Radish alpha
h
rad:z3gqcJUoA1n9HaHKufZs5FCSGazv5
Radicle Heartwood Protocol & Stack
Radicle
Git
signals: `handler` is not async-signal-safe
Closed { reason: Solved } did:key:z6Mko5mi...bgMH opened 1 year ago

radicle_signals::handler should be async-signal-safe, as implied by the POSIX [1] [2] and C (C17 7.14.1.1.5) requirements. (On Windows, where asynchronously-generated signals don’t exist (IIUC), this isn’t relevant.)

At issue in radicle_signals::handler are its use of:

  • std::sync::Mutex::try_lock, and its MutexGuard dropping that does the separate unlocking operation.
  • crossbeam_channel::Sender::try_send.

Rationale

Neither of those are specified as being async-signal-safe. While their current internal implementations probably are on Linux (due to Linux futexes being used internally for both), this should not be assumed, because it should be portable to other OSs where whatever is used internally might not be async-signal-safe.

Rust’s std::sync::Mutex makes no guarantees about what it uses internally nor about whether it’s async-signal-safe, and so its implementation for some POSIX OSs might not be async-signal-safe. E.g. the pthread_mutex_trylock of Mac OS X is not async-signal-safe, apparently [3], and POSIX does not consider any of the Pthreads mutex functions to be async-signal-safe, and I think it would not be unreasonable for an impl of std::sync::Mutex to be based on Pthreads or the like (even though it often isn’t).

Similarly for crossbeam_channel (and most other types of channels from other crates), I don’t think its Sender guarantees whether its internal implementation for all OSs will always be async-signal-safe.

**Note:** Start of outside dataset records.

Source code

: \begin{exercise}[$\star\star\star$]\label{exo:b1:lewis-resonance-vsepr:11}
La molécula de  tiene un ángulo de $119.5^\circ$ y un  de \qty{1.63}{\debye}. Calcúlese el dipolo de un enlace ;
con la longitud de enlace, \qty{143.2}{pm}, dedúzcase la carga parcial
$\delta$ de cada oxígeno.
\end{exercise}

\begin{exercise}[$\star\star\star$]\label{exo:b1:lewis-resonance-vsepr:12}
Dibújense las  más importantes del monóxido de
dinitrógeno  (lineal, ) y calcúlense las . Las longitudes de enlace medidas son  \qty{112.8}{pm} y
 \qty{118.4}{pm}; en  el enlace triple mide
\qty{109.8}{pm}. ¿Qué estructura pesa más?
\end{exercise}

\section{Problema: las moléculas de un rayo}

Even on Linux, I don’t think it should be assumed that higher-level APIs, that are not included among those that are explicitly listed as async-signal-safe, will always use futexes and only futexes.

The recommended practice is that the only functions a signal handler should use (including transitively) are those that are explicitly listed as async-signal-safe. Unfortunately, the functionalities those offer are extremely limited (due to the nature of signal delivery interrupting arbitrary threads during arbitrary functions at arbitrary instructions).

(I happened to be already refreshed on signal handling, a few weeks ago, before I knew about Radicle, and then I wanted to do more research for this issue.)

Objective

The primary challenge is how a blocked thread, that wants to consume notifications of incoming signals, can be woken from within an extremely-limited signal handler.

It’s not absolutely necessary to be able to send the notifications via a channel to the other consuming thread, because atomic variables can be used instead from within a signal handler to record the receipt of signals, and the other thread can access those to find out which signals were received.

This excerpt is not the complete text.